L’opposizione boccia il consuntivo 2025: «Comune fermo, pochi investimenti e troppe criticità nei conti»
PALUDI – Non una semplice approvazione tecnica, ma un vero scontro politico. Il rendiconto di gestione 2025 accende il dibattito in Consiglio comunale a Paludi, con il capogruppo di opposizione Giuseppe Cortese, de “L’Alternativa per Paludi”, che ha sferrato un attacco frontale alla maggioranza guidata dal sindaco Baldino.
«Non è un rendiconto, è una resa dei conti», ha dichiarato Cortese, contestando l’immagine di solidità finanziaria rappresentata dalla Giunta. Per l’opposizione, infatti, i numeri raccontano un ente che «non investe, non programma e vive alla giornata», come dimostrerebbe – secondo la lettura politica – un Fondo Pluriennale Vincolato pari a zero e un piano delle opere pubbliche rimasto in gran parte sulla carta.
Tra i punti più critici sollevati durante il dibattito, anche la gestione delle spese legali, con oltre 50mila euro spesi per un contenzioso con un ex dipendente comunale, cifra che – secondo Cortese – avrebbe potuto essere notevolmente ridotta con una diversa gestione della vicenda.
Sotto la lente anche l’utilizzo delle risorse e la gestione dei fondi, con accuse su presunte incongruenze legate ai finanziamenti e alla rendicontazione, oltre a rilievi sull’assenza di una strategia efficace per intercettare fondi esterni, a differenza di altri comuni del territorio.
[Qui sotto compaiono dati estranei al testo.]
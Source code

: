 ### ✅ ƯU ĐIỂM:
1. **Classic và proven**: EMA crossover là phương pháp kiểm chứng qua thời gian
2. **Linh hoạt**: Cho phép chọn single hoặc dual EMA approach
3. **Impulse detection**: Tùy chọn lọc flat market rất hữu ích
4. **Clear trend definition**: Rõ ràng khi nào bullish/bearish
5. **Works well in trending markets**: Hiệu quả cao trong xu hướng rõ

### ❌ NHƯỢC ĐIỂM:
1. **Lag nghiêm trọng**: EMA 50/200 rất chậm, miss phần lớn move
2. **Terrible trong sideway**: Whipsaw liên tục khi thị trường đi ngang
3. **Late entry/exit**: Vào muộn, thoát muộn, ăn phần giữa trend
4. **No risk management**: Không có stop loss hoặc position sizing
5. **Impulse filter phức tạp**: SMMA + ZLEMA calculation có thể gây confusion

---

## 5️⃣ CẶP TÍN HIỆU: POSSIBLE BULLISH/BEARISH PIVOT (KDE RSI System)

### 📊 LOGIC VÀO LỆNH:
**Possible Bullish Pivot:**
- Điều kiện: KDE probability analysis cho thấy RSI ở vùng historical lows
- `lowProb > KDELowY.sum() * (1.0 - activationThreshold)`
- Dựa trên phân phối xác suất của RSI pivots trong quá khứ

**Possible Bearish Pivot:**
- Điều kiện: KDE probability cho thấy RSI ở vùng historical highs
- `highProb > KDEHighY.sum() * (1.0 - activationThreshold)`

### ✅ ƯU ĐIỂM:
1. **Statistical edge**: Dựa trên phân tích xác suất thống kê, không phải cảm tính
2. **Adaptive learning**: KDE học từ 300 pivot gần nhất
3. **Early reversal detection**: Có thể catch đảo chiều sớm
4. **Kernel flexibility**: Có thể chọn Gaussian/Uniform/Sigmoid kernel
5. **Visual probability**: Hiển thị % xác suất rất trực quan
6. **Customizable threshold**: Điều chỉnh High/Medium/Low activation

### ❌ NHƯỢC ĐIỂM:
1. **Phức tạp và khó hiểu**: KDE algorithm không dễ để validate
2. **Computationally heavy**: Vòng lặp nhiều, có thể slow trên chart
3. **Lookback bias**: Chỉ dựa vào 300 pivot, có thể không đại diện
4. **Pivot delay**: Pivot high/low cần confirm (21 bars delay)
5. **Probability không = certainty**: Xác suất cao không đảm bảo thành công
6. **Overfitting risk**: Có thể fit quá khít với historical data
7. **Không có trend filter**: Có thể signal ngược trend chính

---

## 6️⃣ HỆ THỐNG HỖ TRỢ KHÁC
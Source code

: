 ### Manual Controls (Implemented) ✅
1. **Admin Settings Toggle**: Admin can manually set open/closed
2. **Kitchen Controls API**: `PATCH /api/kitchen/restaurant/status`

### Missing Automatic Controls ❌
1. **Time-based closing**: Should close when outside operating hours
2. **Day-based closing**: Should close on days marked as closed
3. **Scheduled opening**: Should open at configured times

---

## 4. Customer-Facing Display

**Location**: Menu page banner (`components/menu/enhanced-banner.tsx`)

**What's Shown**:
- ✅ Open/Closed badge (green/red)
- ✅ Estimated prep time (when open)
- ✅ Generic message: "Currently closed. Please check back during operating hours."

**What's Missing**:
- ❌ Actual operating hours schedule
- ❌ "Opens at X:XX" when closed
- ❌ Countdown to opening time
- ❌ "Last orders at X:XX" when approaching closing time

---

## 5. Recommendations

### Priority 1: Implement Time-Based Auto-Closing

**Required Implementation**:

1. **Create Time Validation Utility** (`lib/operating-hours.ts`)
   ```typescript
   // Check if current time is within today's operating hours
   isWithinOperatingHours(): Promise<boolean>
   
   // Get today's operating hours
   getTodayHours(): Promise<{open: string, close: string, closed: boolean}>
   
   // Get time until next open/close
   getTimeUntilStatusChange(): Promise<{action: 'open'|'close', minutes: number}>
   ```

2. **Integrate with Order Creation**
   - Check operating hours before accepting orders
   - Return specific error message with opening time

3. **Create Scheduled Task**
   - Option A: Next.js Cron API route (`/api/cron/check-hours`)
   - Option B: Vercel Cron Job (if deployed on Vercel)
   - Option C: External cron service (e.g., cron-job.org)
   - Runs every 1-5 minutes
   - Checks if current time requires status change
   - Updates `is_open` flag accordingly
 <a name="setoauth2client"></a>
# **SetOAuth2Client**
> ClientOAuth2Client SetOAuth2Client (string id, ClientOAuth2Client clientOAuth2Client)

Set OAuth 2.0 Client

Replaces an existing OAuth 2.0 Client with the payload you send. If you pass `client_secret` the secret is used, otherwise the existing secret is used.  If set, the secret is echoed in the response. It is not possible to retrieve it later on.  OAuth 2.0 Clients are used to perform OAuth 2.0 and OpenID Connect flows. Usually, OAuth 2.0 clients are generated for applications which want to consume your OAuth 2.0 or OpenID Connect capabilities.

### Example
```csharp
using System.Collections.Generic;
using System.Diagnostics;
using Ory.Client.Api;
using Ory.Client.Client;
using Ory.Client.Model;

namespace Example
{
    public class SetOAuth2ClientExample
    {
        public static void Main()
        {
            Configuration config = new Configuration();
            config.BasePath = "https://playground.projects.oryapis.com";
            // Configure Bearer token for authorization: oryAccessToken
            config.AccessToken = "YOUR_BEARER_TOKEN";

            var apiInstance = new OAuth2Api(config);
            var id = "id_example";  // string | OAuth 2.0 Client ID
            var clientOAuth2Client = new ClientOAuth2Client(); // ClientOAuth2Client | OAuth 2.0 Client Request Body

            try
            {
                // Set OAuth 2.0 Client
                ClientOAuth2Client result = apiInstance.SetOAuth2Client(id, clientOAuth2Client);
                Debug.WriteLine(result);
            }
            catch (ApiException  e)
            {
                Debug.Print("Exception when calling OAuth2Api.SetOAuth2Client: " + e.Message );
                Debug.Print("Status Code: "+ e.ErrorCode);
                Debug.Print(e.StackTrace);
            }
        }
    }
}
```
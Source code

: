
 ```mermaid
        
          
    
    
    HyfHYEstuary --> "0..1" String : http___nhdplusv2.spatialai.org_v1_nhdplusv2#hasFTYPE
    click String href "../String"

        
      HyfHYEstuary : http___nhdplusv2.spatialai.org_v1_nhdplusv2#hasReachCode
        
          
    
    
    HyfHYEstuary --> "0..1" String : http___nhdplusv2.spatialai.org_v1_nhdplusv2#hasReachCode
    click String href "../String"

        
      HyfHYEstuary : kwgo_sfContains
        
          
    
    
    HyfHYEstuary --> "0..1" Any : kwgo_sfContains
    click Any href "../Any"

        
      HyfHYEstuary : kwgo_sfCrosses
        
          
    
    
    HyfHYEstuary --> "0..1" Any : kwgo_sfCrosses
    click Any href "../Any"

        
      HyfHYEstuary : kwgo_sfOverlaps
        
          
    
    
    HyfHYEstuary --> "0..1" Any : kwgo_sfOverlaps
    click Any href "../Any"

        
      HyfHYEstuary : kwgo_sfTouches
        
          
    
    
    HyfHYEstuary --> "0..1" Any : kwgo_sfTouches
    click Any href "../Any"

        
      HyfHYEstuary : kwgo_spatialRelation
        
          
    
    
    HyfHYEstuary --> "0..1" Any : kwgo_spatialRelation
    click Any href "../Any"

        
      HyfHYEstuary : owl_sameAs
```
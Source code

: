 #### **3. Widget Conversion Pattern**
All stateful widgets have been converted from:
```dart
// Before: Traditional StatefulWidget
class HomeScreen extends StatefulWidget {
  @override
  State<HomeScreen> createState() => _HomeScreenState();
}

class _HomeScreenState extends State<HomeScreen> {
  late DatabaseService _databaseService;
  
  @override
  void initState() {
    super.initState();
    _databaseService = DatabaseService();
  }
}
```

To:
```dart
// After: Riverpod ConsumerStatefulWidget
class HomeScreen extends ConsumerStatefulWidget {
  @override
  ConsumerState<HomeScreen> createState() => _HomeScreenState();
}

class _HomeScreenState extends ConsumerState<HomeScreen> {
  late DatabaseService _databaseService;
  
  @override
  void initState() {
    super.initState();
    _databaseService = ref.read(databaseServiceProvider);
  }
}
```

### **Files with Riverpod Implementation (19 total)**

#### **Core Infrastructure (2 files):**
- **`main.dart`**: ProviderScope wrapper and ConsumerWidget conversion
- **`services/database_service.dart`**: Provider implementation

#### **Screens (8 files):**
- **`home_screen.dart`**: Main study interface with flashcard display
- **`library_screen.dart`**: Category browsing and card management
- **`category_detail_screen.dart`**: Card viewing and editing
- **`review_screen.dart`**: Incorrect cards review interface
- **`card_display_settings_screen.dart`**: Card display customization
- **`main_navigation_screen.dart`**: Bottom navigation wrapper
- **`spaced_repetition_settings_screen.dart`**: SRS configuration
L’analisi dell’opposizione si è soffermata anche sulla struttura dei conti: da un lato crediti non riscossi accumulati negli anni, dall’altro debiti verso fornitori e altri enti. Un quadro che, secondo Cortese, si riflette in una pressione fiscale crescente per i cittadini, con aumenti significativi su rifiuti e servizio idrico.
Critiche anche sulla gestione dei servizi e sulle scelte amministrative, tra cui l’esternalizzazione della raccolta rifiuti, ritenuta onerosa, e il mancato utilizzo di strumenti come la definizione agevolata delle cartelle esattoriali.
Nonostante la presenza di un avanzo di amministrazione, l’opposizione evidenzia come solo una parte limitata sia effettivamente disponibile per investimenti, mentre gran parte delle risorse viene assorbita da spese correnti.
Al termine del confronto, “L’Alternativa per Paludi” ha votato contro il rendiconto 2025, lanciando un avvertimento politico alla maggioranza: la gestione dei conti e dei servizi potrebbe pesare sul giudizio dei cittadini nei prossimi anni.
Il caso resta aperto, tra una maggioranza che rivendica la tenuta dei conti e un’opposizione che parla invece di immobilismo e mancanza di prospettiva.